Former entrance, now disused, to St. Joseph's School (formerly Drumcondra Castle), erected c. 1840 and comprising detached three-bay single-storey gate lodge with central projecting porch, and having return and enclosed yard to rear (north). Hipped natural slate roof with clay ridge tiles, partly hidden behind rendered castellated parapet with carved granite capping, central rendered chimneystack with terracotta pot, and some cast-iron rainwater goods. Ruled-and-lined rendered walling with moulded render stringcourse below parapet. Square-headed window openings with cut granite sills, chamfered reveals and render hood-mouldings, and replacement windows. Square-headed doorway with chamfered reveals and timber panelled door with glazed panel. Double-leaf cast-iron vehicular gate with foliate details and fleur-de-lis finials, flanked by octagonal-plan cut granite piers with castellated parapets and ornate wrought-iron pediment. Cut granite screen walls with castellated parapets and square-headed doorways, and single-leaf cast-iron gates with carved hood-mouldings. Pebbledashed rendered boundary wall to Grace Park Road.

Appraisal

This small former gate lodge to Drumcondra Castle, later St. Joseph's School, offers an intriguing introduction to the varied and expansive complex beyond. The lodge retains its early form and character, especially evident in the castellated parapet, and is greatly complemented by the large and imposing entrance ensemble, in which the crenellated detail is echoed. The highly decorative cast-iron gates and wrought-iron pediment, which formerly displayed the name 'St.
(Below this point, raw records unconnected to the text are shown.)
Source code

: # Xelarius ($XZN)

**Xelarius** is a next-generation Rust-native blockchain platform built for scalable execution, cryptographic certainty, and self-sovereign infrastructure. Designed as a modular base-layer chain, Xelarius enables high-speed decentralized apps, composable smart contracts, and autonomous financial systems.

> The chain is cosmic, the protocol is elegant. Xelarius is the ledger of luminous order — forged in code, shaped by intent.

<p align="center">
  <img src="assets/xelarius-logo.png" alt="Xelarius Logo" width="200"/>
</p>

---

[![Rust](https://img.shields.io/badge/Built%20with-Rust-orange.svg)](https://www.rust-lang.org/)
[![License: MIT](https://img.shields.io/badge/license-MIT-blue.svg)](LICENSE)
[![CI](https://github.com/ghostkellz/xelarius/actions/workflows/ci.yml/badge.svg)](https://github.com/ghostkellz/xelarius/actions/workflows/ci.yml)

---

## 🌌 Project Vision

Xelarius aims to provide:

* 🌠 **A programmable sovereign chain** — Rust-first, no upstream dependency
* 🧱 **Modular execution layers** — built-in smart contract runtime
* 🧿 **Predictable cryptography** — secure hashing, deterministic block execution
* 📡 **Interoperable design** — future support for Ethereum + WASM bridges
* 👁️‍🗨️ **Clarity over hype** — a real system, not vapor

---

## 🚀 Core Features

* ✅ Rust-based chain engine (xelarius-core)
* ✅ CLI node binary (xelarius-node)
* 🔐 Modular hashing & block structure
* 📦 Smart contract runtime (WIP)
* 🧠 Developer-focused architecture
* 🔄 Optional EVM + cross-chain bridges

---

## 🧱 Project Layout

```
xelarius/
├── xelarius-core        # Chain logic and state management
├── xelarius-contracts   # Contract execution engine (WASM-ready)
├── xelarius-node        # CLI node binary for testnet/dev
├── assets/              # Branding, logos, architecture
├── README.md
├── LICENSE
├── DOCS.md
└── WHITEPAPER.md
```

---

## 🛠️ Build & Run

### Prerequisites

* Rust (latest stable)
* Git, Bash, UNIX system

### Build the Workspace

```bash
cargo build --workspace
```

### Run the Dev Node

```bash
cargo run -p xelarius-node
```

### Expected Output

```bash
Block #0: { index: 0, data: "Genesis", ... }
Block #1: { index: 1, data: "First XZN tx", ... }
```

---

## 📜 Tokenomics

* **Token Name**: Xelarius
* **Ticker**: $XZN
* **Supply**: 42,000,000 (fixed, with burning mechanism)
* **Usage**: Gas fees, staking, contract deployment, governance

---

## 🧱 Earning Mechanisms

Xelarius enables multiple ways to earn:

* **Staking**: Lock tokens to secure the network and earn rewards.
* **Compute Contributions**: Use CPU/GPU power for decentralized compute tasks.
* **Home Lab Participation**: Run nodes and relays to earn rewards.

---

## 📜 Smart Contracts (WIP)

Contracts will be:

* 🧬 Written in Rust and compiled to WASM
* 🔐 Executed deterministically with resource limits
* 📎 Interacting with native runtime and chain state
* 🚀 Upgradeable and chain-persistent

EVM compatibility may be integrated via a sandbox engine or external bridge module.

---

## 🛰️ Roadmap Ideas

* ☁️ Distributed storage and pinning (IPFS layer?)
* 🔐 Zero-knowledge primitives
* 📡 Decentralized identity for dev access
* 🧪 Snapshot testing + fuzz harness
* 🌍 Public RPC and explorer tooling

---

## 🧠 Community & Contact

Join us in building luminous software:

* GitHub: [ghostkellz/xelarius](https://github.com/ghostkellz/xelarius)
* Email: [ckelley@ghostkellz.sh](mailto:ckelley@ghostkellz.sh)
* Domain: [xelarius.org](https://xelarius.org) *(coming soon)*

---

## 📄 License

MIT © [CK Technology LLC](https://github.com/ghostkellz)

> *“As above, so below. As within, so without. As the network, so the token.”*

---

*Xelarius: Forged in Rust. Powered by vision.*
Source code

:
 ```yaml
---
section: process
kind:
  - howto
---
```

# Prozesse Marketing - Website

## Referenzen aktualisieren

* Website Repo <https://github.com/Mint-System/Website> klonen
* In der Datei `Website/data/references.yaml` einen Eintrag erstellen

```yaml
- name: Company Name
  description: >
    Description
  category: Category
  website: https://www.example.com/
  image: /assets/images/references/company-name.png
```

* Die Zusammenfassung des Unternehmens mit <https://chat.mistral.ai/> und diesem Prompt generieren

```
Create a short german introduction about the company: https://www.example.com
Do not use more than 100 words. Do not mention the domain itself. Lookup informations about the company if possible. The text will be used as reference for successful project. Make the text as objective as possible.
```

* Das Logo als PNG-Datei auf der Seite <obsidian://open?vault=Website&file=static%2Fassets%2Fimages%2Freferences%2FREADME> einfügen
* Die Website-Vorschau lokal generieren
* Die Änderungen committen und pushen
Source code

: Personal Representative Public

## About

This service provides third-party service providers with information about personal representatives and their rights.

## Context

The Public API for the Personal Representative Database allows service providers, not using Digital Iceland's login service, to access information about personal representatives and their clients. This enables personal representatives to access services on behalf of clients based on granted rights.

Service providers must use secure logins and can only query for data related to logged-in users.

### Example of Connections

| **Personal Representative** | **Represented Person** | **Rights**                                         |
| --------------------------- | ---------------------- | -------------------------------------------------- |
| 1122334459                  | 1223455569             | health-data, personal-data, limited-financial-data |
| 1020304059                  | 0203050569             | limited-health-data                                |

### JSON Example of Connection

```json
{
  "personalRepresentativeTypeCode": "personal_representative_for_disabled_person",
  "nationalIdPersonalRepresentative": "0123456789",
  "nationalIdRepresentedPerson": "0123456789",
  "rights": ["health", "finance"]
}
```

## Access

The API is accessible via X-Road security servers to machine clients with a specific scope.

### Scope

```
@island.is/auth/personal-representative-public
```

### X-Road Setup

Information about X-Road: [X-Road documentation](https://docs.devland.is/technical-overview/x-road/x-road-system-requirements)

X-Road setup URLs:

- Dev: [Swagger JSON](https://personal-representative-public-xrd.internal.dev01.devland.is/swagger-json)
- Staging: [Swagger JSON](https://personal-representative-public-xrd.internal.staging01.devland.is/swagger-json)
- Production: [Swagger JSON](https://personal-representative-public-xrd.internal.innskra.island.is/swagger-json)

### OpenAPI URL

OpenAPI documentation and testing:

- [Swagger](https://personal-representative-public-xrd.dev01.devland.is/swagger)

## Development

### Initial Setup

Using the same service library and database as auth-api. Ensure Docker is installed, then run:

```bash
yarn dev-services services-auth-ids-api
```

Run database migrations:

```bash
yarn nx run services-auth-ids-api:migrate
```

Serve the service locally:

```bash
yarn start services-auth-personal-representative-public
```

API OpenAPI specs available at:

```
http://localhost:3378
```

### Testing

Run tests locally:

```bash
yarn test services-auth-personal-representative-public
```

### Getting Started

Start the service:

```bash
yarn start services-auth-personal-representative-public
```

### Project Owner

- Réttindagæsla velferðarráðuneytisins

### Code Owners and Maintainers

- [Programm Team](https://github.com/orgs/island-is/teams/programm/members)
Joseph's School', attest to the skill and artisanship in metalwork in the late nineteenth century, lending technical as well as visual interest to the composition. As was often the case with these structures, the architectural character of the lodge echoed that employed in the castle which it served. Both buildings remained in residential use until 1882 when the Carmelite Brothers founded St. Joseph's 'Male Blind Asylum'.